Data records
* * *

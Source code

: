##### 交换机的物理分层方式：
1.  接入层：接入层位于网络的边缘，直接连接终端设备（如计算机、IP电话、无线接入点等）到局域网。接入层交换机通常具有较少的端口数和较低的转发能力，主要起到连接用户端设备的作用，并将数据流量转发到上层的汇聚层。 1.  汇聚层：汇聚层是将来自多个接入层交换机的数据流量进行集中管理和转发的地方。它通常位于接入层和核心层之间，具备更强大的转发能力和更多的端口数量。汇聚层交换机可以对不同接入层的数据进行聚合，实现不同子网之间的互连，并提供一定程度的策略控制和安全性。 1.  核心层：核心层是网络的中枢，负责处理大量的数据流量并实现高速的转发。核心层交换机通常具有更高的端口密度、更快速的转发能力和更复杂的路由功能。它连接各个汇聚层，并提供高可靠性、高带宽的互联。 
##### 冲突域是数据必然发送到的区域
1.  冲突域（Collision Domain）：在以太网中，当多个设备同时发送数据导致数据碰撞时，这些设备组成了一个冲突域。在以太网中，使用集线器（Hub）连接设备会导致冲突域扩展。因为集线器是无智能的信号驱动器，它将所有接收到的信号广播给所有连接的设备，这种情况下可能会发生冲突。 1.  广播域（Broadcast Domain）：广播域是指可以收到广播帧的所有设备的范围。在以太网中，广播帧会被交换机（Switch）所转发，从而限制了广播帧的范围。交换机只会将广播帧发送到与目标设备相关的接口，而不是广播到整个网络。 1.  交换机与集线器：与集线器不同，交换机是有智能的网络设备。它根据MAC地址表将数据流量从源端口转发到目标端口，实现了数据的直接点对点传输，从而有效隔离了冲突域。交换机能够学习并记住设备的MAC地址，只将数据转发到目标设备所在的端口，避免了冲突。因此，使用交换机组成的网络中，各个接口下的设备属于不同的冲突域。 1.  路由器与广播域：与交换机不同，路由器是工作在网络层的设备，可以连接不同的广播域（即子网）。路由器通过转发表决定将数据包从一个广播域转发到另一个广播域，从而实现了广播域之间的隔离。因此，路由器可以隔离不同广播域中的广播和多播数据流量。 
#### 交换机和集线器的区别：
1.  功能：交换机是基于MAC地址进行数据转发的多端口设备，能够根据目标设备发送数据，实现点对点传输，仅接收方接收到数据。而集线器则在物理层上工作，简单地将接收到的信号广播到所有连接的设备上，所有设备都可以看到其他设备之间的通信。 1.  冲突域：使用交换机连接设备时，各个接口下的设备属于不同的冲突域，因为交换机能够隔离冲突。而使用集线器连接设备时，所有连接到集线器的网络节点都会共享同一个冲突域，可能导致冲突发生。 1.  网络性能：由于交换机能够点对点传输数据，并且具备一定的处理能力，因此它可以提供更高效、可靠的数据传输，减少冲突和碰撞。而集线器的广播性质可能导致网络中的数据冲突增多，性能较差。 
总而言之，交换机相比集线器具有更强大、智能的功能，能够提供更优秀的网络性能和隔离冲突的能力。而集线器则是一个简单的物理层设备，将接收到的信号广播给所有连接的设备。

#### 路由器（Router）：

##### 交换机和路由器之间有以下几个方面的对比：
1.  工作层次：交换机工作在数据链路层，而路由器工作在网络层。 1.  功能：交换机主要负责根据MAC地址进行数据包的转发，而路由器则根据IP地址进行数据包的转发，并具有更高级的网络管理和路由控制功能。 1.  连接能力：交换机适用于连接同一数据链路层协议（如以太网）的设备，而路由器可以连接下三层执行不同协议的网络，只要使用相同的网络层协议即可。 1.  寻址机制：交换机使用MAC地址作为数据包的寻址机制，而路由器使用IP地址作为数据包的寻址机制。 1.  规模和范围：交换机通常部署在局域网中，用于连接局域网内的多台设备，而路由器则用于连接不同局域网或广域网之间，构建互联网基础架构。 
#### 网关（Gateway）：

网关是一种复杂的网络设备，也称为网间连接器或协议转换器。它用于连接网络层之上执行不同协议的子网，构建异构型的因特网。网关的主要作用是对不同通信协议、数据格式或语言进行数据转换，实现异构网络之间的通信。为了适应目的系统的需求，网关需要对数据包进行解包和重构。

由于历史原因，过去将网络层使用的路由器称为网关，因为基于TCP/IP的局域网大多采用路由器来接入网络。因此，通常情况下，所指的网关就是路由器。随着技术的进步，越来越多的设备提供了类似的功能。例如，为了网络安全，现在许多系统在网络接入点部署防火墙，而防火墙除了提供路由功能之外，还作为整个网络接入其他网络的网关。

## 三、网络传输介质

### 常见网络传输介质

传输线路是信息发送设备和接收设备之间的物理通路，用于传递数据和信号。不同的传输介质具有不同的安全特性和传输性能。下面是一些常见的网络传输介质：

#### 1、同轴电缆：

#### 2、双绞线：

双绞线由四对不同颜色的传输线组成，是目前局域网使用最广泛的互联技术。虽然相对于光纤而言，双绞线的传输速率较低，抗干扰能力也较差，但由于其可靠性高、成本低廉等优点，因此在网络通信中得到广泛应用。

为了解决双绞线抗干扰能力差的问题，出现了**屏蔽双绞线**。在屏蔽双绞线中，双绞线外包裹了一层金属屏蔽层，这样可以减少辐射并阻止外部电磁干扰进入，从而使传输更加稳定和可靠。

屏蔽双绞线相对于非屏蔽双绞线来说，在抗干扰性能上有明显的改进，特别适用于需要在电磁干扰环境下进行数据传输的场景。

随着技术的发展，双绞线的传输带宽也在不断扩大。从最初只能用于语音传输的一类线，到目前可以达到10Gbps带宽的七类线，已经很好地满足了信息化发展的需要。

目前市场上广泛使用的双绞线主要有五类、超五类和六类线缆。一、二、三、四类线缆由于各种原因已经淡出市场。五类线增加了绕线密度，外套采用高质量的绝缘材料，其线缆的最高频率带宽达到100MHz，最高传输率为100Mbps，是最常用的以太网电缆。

* * *

## PROBLEM STATEMENT
Give all the entries again exactly; leave none out.

## ANSWER TO THE EXERCISE
Source code

:##### 交换机的物理分层方式：
1.  接入层：接入层位于网络的边缘，直接连接终端设备（如计算机、IP电话、无线接入点等）到局域网。接入层交换机通常具有较少的端口数和较低的转发能力，主要起到连接用户端设备的作用，并将数据流量转发到上层的汇聚层。 1.  汇聚层：汇聚层是将来自多个接入层交换机的数据流量进行集中管理和转发的地方。它通常位于接入层和核心层之间，具备更强大的转发能力和更多的端口数量。汇聚层交换机可以对不同接入层的数据进行聚合，实现不同子网之间的互连，并提供一定程度的策略控制和安全性。 1.  核心层：核心层是网络的中枢，负责处理大量的数据流量并实现高速的转发。核心层交换机通常具有更高的端口密度、更快速的转发能力和更复杂的路由功能。它连接各个汇聚层，并提供高可靠性、高带宽的互联。 
##### 冲突域是数据必然发送到的区域
1.  冲突域（Collision Domain）：在以太网中，当多个设备同时发送数据导致数据碰撞时，这些设备组成了一个冲突域。在以太网中，使用集线器（Hub）连接设备会导致冲突域扩展。因为集线器是无智能的信号驱动器，它将所有接收到的信号广播给所有连接的设备，这种情况下可能会发生冲突。 1.  广播域（Broadcast Domain）：广播域是指可以收到广播帧的所有设备的范围。在以太网中，广播帧会被交换机（Switch）所转发，从而限制了广播帧的范围。交换机只会将广播帧发送到与目标设备相关的接口，而不是广播到整个网络。 1.  交换机与集线器：与集线器不同，交换机是有智能的网络设备。它根据MAC地址表将数据流量从源端口转发到目标端口，实现了数据的直接点对点传输，从而有效隔离了冲突域。交换机能够学习并记住设备的MAC地址，只将数据转发到目标设备所在的端口，避免了冲突。因此，使用交换机组成的网络中，各个接口下的设备属于不同的冲突域。 1.  路由器与广播域：与交换机不同，路由器是工作在网络层的设备，可以连接不同的广播域（即子网）。路由器通过转发表决定将数据包从一个广播域转发到另一个广播域，从而实现了广播域之间的隔离。因此，路由器可以隔离不同广播域中的广播和多播数据流量。 
#### 交换机和集线器的区别：
1.  功能：交换机是基于MAC地址进行数据转发的多端口设备，能够根据目标设备发送数据，实现点对点传输，仅接收方接收到数据。而集线器则在物理层上工作，简单地将接收到的信号广播到所有连接的设备上，所有设备都可以看到其他设备之间的通信。 1.  冲突域：使用交换机连接设备时，各个接口下的设备属于不同的冲突域，因为交换机能够隔离冲突。而使用集线器连接设备时，所有连接到集线器的网络节点都会共享同一个冲突域，可能导致冲突发生。 1.  网络性能：由于交换机能够点对点传输数据，并且具备一定的处理能力，因此它可以提供更高效、可靠的数据传输，减少冲突和碰撞。而集线器的广播性质可能导致网络中的数据冲突增多，性能较差。 
总而言之，交换机相比集线器具有更强大、智能的功能，能够提供更优秀的网络性能和隔离冲突的能力。而集线器则是一个简单的物理层设备，将接收到的信号广播给所有连接的设备。

#### 路由器（Router）：

##### 交换机和路由器之间有以下几个方面的对比：
1.  工作层次：交换机工作在数据链路层，而路由器工作在网络层。 1.  功能：交换机主要负责根据MAC地址进行数据包的转发，而路由器则根据IP地址进行数据包的转发，并具有更高级的网络管理和路由控制功能。 1.  连接能力：交换机适用于连接同一数据链路层协议（如以太网）的设备，而路由器可以连接下三层执行不同协议的网络，只要使用相同的网络层协议即可。 1.  寻址机制：交换机使用MAC地址作为数据包的寻址机制，而路由器使用IP地址作为数据包的寻址机制。 1.  规模和范围：交换机通常部署在局域网中，用于连接局域网内的多台设备，而路由器则用于连接不同局域网或广域网之间，构建互联网基础架构。 
#### 网关（Gateway）：

网关是一种复杂的网络设备，也称为网间连接器或协议转换器。它用于连接网络层之上执行不同协议的子网，构建异构型的因特网。网关的主要作用是对不同通信协议、数据格式或语言进行数据转换，实现异构网络之间的通信。为了适应目的系统的需求，网关需要对数据包进行解包和重构。

由于历史原因，过去将网络层使用的路由器称为网关，因为基于TCP/IP的局域网大多采用路由器来接入网络。因此，通常情况下，所指的网关就是路由器。随着技术的进步，越来越多的设备提供了类似的功能。例如，为了网络安全，现在许多系统在网络接入点部署防火墙，而防火墙除了提供路由功能之外，还作为整个网络接入其他网络的网关。

## 三、网络传输介质

### 常见网络传输介质

传输线路是信息发送设备和接收设备之间的物理通路，用于传递数据和信号。不同的传输介质具有不同的安全特性和传输性能。下面是一些常见的网络传输介质：

#### 1、同轴电缆：

#### 2、双绞线：

双绞线由四对不同颜色的传输线组成，是目前局域网使用最广泛的互联技术。虽然相对于光纤而言，双绞线的传输速率较低，抗干扰能力也较差，但由于其可靠性高、成本低廉等优点，因此在网络通信中得到广泛应用。

为了解决双绞线抗干扰能力差的问题，出现了**屏蔽双绞线**。在屏蔽双绞线中，双绞线外包裹了一层金属屏蔽层，这样可以减少辐射并阻止外部电磁干扰进入，从而使传输更加稳定和可靠。

屏蔽双绞线相对于非屏蔽双绞线来说，在抗干扰性能上有明显的改进，特别适用于需要在电磁干扰环境下进行数据传输的场景。

随着技术的发展，双绞线的传输带宽也在不断扩大。从最初只能用于语音传输的一类线，到目前可以达到10Gbps带宽的七类线，已经很好地满足了信息化发展的需要。

目前市场上广泛使用的双绞线主要有五类、超五类和六类线缆。一、二、三、四类线缆由于各种原因已经淡出市场。五类线增加了绕线密度，外套采用高质量的绝缘材料，其线缆的最高频率带宽达到100MHz，最高传输率为100Mbps，是最常用的以太网电缆。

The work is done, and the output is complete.